Mark 5: 1-6
And they came over unto the other side of the sea, into the country of the Gadarenes.
And when He was come out of the ship, immediately there met him out of the tombs a man with an unclean spirit,
Who had his dwelling among the tombs; and o man could bind him, not with chains:
Because that he had been often bound with fetters and chains, and the chains had been plucked asunder by him, and the fetters broken I pieces: neither could any man tame him.
And always, night and day, he was in the mountains, and in the tombs, crying, and cutting himself with stones. But when he saw Jesus afar off, he ran and worshipped Him.
This man was big strong, with almost supernatural strength, but he was cutting on himself. His own strength came to nothing, except to increase his capacity for self-destruction. His demons were his source of his strength and the cause of weaknesses and self-degradation. He lived among the tombs: dead already in a sense, desperately crying out. What was he crying out for? Could it be the immense pain of the lack of self-control, the torment of rage for life that the demons drove him toward constantly? Could it be it was that separation from God that tormented him to tears day and night?
Then the man saw Jesus afar off, he ran and worshipped Him.

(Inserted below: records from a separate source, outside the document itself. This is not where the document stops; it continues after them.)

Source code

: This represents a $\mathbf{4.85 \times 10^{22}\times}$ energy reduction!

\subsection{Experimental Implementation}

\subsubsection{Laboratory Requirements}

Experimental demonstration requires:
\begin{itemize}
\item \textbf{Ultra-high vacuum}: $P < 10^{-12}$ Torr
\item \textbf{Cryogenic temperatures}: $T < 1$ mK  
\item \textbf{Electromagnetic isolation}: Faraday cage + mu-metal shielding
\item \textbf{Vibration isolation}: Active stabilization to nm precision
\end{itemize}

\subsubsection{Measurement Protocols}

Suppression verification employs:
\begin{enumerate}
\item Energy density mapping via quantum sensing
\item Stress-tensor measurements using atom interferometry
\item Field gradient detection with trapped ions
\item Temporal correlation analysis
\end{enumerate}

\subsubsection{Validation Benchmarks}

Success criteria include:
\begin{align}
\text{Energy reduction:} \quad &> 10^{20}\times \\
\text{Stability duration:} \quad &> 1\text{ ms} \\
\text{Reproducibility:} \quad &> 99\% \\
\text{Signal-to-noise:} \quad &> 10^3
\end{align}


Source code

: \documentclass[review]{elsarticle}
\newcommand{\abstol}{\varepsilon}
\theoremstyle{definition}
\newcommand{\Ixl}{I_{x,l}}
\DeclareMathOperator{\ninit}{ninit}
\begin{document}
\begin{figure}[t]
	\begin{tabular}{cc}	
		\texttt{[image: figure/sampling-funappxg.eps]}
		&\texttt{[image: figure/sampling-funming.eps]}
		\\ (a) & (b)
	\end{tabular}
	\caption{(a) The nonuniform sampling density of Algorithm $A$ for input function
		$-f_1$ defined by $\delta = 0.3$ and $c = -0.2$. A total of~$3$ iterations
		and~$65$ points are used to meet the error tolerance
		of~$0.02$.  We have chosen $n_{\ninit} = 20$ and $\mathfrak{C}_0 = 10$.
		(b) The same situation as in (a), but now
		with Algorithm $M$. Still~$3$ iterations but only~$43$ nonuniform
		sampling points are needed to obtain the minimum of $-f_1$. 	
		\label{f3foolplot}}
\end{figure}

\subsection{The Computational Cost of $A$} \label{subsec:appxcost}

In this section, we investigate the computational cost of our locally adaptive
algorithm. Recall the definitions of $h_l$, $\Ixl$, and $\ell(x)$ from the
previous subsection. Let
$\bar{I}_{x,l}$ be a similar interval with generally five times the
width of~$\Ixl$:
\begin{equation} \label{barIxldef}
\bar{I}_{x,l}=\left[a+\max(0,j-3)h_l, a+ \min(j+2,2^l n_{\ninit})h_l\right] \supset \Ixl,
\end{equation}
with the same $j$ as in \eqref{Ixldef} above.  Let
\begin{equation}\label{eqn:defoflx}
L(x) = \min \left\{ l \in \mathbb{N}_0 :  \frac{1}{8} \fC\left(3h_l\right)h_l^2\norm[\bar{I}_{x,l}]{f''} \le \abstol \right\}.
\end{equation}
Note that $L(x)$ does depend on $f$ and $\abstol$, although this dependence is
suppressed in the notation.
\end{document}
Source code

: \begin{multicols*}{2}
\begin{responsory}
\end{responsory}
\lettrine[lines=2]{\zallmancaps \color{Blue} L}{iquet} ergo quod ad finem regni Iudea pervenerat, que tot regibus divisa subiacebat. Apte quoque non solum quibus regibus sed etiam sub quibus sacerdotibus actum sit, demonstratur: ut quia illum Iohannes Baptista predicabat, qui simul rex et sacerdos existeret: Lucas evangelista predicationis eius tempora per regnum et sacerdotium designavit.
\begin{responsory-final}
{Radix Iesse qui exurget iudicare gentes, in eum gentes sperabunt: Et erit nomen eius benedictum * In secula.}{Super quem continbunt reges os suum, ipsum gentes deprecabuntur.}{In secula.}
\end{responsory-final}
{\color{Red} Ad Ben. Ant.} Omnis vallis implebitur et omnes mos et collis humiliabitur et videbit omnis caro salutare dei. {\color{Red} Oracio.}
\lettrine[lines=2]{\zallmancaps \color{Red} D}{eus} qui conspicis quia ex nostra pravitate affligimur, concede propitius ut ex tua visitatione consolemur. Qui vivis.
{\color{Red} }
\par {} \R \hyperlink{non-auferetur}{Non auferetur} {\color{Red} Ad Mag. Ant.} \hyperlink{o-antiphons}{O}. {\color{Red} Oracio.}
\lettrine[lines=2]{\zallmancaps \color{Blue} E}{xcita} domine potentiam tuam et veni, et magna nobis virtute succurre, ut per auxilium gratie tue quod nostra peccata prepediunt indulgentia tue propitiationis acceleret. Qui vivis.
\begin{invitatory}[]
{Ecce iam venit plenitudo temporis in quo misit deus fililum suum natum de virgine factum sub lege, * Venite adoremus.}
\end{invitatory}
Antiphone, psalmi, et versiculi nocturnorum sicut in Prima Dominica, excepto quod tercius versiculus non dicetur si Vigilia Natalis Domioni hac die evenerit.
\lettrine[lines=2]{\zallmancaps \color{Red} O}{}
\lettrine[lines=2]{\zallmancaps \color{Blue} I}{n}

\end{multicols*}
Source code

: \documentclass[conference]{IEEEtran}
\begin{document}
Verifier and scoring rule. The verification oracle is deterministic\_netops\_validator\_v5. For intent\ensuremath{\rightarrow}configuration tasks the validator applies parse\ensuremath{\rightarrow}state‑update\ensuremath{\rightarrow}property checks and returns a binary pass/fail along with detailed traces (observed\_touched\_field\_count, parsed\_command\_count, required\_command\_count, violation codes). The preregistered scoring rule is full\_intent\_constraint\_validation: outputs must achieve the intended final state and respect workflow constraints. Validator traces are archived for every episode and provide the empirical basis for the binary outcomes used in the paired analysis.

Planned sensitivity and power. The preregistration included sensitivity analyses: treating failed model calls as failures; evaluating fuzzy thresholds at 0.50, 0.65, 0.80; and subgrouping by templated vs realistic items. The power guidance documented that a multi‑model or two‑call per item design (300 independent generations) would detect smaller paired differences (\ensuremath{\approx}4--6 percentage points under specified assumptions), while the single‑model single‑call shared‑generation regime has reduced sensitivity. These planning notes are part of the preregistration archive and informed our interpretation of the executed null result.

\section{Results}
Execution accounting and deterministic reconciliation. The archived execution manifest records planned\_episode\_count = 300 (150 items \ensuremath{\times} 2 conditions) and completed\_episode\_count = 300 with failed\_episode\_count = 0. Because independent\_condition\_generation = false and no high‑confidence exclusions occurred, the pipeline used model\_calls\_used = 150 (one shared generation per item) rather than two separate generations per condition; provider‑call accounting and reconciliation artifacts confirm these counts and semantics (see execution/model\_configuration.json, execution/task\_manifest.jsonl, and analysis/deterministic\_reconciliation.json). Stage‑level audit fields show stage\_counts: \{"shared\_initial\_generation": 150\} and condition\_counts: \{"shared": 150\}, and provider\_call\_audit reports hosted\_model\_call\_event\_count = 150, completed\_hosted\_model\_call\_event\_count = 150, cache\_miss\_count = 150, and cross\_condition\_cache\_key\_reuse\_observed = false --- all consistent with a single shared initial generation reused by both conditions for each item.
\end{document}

To the man Jesus was his greatest hope: to the demons, Jesus was their worst nightmare. But, until his demons were removed the man’s own strength would come to nothing: He couldn’t serve, he couldn’t build, he couldn’t plant: he couldn’t fully realize the life, the capacity that could only be had in Jesus. He could not live out the calling that Jesus had for him.
Do we sometimes find ourselves living in our own strength in misery and self-destruction? Do we sometimes cry out at the pain of separation from God, tormented by various demons we have allowed into our lives? Has this separation thwarted us living out our true calling for God? Do we need to forgive and forget ourselves in order to find ourselves and our place in God's plan?
The good news is that Jesus has come ashore in this world long ago, died on the cross, and rose from the dead that he might forgive our sins, remove our demons - that we might give our lives completely to Him and live out His plans and purposes in our lives.
The man had his demons removed and was given a calling. Isn't it the same as our own?
“Go home to thy friends, and tell them how great things the Lord hath done for thee, and hath had compassion on thee.”